Swiss biotechnology company

Bachem Holding AG is a Swiss biotechnology company specializing in the development and manufacture of peptides and complex organic molecules for use as active pharmaceutical ingredients (APIs). The company focuses on peptide-based therapeutics, including large-scale commercial production and process development for pharmaceutical applications. It was founded in 1971 and is a subsidiary of Ingro Finanz AG.

The head office is in Bubendorf in the canton of Basel-Landschaft.
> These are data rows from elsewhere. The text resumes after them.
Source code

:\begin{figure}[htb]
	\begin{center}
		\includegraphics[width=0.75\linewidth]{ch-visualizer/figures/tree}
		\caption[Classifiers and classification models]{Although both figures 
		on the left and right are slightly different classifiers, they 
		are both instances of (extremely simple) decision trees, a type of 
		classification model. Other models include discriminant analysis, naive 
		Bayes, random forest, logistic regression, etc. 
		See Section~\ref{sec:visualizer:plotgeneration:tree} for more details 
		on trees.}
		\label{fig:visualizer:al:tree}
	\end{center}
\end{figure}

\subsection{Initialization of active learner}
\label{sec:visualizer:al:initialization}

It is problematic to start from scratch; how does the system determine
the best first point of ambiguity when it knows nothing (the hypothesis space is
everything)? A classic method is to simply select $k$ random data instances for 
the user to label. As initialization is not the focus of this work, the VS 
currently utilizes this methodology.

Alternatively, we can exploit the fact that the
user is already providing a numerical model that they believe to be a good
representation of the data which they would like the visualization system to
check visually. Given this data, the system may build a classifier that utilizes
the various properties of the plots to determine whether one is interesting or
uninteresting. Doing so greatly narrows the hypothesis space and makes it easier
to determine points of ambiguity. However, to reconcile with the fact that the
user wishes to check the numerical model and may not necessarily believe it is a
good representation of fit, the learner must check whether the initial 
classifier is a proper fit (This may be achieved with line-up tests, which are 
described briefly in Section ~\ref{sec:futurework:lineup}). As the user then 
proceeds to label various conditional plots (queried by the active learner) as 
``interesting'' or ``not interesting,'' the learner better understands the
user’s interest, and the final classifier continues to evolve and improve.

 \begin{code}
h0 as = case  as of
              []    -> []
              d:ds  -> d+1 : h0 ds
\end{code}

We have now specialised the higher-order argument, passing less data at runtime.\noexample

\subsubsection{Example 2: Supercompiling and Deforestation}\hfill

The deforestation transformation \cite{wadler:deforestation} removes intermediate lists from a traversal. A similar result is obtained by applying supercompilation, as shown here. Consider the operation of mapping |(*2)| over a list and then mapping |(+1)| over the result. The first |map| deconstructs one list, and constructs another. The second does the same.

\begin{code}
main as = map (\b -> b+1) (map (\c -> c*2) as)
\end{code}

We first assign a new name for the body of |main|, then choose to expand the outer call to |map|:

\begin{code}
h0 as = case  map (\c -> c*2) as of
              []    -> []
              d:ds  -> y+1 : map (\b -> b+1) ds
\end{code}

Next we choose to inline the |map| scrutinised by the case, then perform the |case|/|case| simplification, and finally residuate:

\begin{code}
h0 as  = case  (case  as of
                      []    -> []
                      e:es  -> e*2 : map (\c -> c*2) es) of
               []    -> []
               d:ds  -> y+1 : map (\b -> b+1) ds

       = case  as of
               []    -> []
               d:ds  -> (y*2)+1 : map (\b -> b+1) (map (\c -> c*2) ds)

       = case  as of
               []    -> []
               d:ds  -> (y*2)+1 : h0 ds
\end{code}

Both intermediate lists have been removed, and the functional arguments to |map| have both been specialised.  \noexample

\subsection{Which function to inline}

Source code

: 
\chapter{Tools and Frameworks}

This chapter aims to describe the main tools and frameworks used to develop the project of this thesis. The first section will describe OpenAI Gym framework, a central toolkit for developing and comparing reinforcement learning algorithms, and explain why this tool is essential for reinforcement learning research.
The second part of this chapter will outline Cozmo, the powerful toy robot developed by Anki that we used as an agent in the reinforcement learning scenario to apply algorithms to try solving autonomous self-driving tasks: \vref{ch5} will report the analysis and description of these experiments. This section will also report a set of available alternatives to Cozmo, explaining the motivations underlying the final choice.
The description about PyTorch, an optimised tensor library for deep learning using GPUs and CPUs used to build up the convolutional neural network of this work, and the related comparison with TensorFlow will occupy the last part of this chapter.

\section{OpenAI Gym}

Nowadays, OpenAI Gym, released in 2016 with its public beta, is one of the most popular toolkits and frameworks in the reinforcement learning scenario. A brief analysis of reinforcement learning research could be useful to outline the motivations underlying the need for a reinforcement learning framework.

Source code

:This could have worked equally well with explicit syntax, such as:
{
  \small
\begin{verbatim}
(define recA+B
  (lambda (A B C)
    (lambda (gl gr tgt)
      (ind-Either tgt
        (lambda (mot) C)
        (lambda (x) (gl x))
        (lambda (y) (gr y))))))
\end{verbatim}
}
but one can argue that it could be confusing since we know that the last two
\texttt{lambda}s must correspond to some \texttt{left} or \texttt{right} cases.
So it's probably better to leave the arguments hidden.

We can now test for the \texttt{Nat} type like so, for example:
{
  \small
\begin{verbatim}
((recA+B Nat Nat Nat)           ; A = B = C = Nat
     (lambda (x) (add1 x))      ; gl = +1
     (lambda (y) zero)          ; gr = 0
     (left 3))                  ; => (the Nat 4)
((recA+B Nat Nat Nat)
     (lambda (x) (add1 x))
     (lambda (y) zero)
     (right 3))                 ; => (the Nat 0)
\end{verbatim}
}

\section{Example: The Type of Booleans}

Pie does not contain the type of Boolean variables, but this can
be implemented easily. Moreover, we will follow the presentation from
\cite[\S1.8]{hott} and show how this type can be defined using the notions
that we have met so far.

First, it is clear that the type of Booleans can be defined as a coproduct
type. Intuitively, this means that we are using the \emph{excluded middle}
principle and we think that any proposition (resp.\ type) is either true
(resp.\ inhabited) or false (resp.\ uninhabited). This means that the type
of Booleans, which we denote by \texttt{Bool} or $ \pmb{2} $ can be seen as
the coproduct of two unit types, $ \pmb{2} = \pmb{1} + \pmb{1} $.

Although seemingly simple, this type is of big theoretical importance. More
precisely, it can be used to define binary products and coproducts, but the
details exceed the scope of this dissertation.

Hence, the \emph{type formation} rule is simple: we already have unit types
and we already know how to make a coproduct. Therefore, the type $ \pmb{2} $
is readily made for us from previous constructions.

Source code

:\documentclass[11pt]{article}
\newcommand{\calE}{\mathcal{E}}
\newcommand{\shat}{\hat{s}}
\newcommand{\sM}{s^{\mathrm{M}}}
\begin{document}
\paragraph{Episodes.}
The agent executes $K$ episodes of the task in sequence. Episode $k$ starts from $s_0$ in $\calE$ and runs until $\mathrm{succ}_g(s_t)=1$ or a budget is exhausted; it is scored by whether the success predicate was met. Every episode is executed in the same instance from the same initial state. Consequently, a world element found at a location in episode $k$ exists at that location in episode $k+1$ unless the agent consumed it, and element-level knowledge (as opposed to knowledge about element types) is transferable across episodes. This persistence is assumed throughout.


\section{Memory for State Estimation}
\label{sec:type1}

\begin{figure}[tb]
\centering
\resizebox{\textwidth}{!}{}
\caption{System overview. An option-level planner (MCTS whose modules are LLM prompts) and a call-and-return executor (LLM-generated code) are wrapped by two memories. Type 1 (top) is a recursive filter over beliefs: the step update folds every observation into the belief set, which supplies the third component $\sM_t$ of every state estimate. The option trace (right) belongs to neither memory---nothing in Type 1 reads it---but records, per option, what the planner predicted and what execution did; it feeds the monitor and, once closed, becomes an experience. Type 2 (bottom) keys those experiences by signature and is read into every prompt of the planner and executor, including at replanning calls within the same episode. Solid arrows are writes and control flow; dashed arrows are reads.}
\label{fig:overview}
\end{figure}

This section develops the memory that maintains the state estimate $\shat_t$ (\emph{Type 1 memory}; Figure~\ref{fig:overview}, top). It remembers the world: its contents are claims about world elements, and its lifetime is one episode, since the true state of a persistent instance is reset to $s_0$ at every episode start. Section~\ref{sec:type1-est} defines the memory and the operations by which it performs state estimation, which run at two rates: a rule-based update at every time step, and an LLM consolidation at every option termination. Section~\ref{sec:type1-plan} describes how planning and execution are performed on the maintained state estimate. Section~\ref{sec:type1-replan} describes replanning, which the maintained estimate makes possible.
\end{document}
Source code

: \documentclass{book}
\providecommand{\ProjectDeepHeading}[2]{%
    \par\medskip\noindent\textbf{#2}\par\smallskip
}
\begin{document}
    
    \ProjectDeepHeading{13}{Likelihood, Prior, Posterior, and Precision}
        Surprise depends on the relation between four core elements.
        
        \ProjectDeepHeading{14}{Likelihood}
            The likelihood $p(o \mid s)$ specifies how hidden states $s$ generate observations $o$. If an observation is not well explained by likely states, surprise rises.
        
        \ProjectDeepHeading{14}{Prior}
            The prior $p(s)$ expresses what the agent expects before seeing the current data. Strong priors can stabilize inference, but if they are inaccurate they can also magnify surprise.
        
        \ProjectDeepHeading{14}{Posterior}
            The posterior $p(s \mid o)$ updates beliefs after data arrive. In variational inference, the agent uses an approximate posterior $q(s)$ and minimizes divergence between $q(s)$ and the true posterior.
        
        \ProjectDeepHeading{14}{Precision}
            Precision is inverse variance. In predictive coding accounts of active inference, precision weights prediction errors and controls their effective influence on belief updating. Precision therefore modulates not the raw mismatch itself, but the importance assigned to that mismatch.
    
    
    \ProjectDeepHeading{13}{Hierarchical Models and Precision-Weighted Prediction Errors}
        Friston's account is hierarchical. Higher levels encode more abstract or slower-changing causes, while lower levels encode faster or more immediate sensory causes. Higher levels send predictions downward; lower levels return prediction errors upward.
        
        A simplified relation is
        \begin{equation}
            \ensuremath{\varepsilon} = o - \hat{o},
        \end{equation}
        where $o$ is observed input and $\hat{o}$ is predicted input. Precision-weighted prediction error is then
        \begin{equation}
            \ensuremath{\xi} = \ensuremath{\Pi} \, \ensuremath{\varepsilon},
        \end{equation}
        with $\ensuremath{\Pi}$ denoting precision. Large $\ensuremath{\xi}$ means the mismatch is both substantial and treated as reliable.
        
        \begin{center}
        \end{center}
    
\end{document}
Bachem operates production facilities in Vionnaz (Switzerland), Vista and Torrance (United States), and St Helens (United Kingdom), as well as a sales and distribution site in Tokyo.

Bachem is one of the largest manufacturers of peptide-based APIs globally, supplying pharmaceutical and biotechnology companies with products used in both clinical development and commercial therapies.

In recent years, the company has expanded its manufacturing capacity, including new large-scale production facilities in Switzerland and the United States.

At the end of 2025, the company employed 2,511 people, reported revenue of CHF 695.1 million, and net income of CHF 148.8 million.

== History ==

In 2013 the company entered an agreement with GlyTech Inc. to cooperate on the production of glycosylated proteins and peptides.

In 2015 it bought American Peptide, a bio-technology company in Sunnyvale, California.

In the 2020s, Bachem announced and began construction of additional production capacity, including large-scale peptide manufacturing facilities in Bubendorf and the United States.